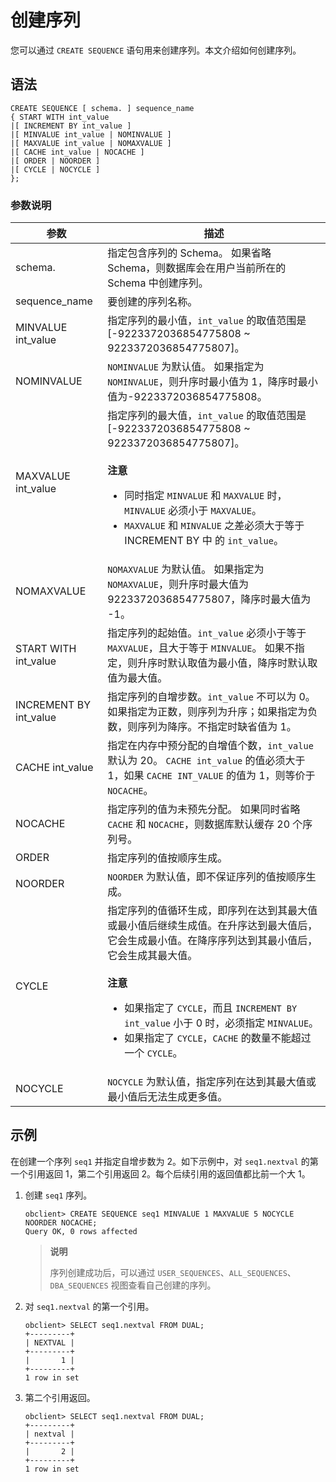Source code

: # 创建序列

您可以通过 `CREATE SEQUENCE` 语句用来创建序列。本文介绍如何创建序列。

## 语法

```unknow
CREATE SEQUENCE [ schema. ] sequence_name
{ START WITH int_value
|[ INCREMENT BY int_value ]
|[ MINVALUE int_value | NOMINVALUE ]
|[ MAXVALUE int_value | NOMAXVALUE ]  
|[ CACHE int_value | NOCACHE ]
|[ ORDER | NOORDER ]
|[ CYCLE | NOCYCLE ]  
};
```

### 参数说明

|           参数           |                                                                                                                                                                    描述                                                                                                                                                                    |
|------------------------|------------------------------------------------------------------------------------------------------------------------------------------------------------------------------------------------------------------------------------------------------------------------------------------------------------------------------------------|
| schema.                | 指定包含序列的 Schema。 如果省略 Schema，则数据库会在用户当前所在的 Schema 中创建序列。                                                                                                                                                                                                                                                                  |
| sequence_name          | 要创建的序列名称。                                                                                                                                                                                                                                                                                                                                |
| MINVALUE int_value     | 指定序列的最小值，`int_value` 的取值范围是 \[-9223372036854775808 \~ 9223372036854775807\]。                                                                                                                                                                                                                                                              |
| NOMINVALUE             | `NOMINVALUE` 为默认值。 如果指定为 `NOMINVALUE`，则升序时最小值为 1，降序时最小值为-9223372036854775808。                                                                                                                                                                                                                                            |
| MAXVALUE int_value     | 指定序列的最大值，`int_value` 的取值范围是 \[-9223372036854775808 \~ 9223372036854775807\]。 <br></br>**注意** </br><ul><li>同时指定 `MINVALUE` 和 `MAXVALUE` 时，`MINVALUE` 必须小于 `MAXVALUE`。</li><li> `MAXVALUE` 和 `MINVALUE` 之差必须大于等于 INCREMENT BY 中 的 `int_value`。</li></ul>    |
| NOMAXVALUE             | `NOMAXVALUE` 为默认值。 如果指定为 `NOMAXVALUE`，则升序时最大值为 9223372036854775807，降序时最大值为 -1。                                                                                                                                                                                                                                            |
| START WITH int_value   | 指定序列的起始值。`int_value` 必须小于等于 `MAXVALUE`，且大于等于 `MINVALUE`。 如果不指定，则升序时默认取值为最小值，降序时默认取值为最大值。                                                                                                                                                                                                                                 |
| INCREMENT BY int_value | 指定序列的自增步数。`int_value` 不可以为 0。 如果指定为正数，则序列为升序；如果指定为负数，则序列为降序。不指定时缺省值为 1。                                                                                                                                                                                                                                                  |
| CACHE int_value        | 指定在内存中预分配的自增值个数，`int_value` 默认为 20。 `CACHE int_value` 的值必须大于 1，如果 `CACHE INT_VALUE` 的值为 1，则等价于 `NOCACHE`。                                                                                                                                                                                                                |
| NOCACHE                | 指定序列的值为未预先分配。 如果同时省略 `CACHE` 和 `NOCACHE`，则数据库默认缓存 20 个序列号。                                                                                                                                                                                                                                                               |
| ORDER                  | 指定序列的值按顺序生成。                                                                                                                                                                                                                                                                                                                             |
| NOORDER                | `NOORDER` 为默认值，即不保证序列的值按顺序生成。                                                                                                                                                                                                                                                                                                            |
| CYCLE                  | 指定序列的值循环生成，即序列在达到其最大值或最小值后继续生成值。在升序达到最大值后，它会生成最小值。在降序序列达到其最小值后，它会生成其最大值。<br></br> **注意**</br><ul><li> 如果指定了 `CYCLE`，而且 `INCREMENT BY int_value` 小于 0 时，必须指定 `MINVALUE`。</li><li>如果指定了 `CYCLE`，`CACHE` 的数量不能超过一个 `CYCLE`。</li></ul>                     |
| NOCYCLE                | `NOCYCLE` 为默认值，指定序列在达到其最大值或最小值后无法生成更多值。                                                                                                                                                                                                                                                                                                  |

## 示例

在创建一个序列 `seq1` 并指定自增步数为 2。如下示例中，对 `seq1.nextval` 的第一个引用返回 1，第二个引用返回 2。每个后续引用的返回值都比前一个大 1。

1. 创建 `seq1` 序列。

   ```unknow
   obclient> CREATE SEQUENCE seq1 MINVALUE 1 MAXVALUE 5 NOCYCLE NOORDER NOCACHE;
   Query OK, 0 rows affected
   ```

   > **说明**
   >
   > 序列创建成功后，可以通过 `USER_SEQUENCES`、`ALL_SEQUENCES`、`DBA_SEQUENCES` 视图查看自己创建的序列。

2. 对 `seq1.nextval` 的第一个引用。

   ```unknow
   obclient> SELECT seq1.nextval FROM DUAL;
   +---------+
   | NEXTVAL |
   +---------+
   |       1 |
   +---------+
   1 row in set
   ```

3. 第二个引用返回。

   ```unknow
   obclient> SELECT seq1.nextval FROM DUAL;
   +---------+
   | nextval |
   +---------+
   |       2 |
   +---------+
   1 row in set
   ```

━━━━━━━━━━

• **Goal of the exercise**: Copy every line above in which the string "第二个引用返回" shows up.

• **Task response**:
在创建一个序列 `seq1` 并指定自增步数为 2。如下示例中，对 `seq1.nextval` 的第一个引用返回 1，第二个引用返回 2。每个后续引用的返回值都比前一个大 1。
3. 第二个引用返回。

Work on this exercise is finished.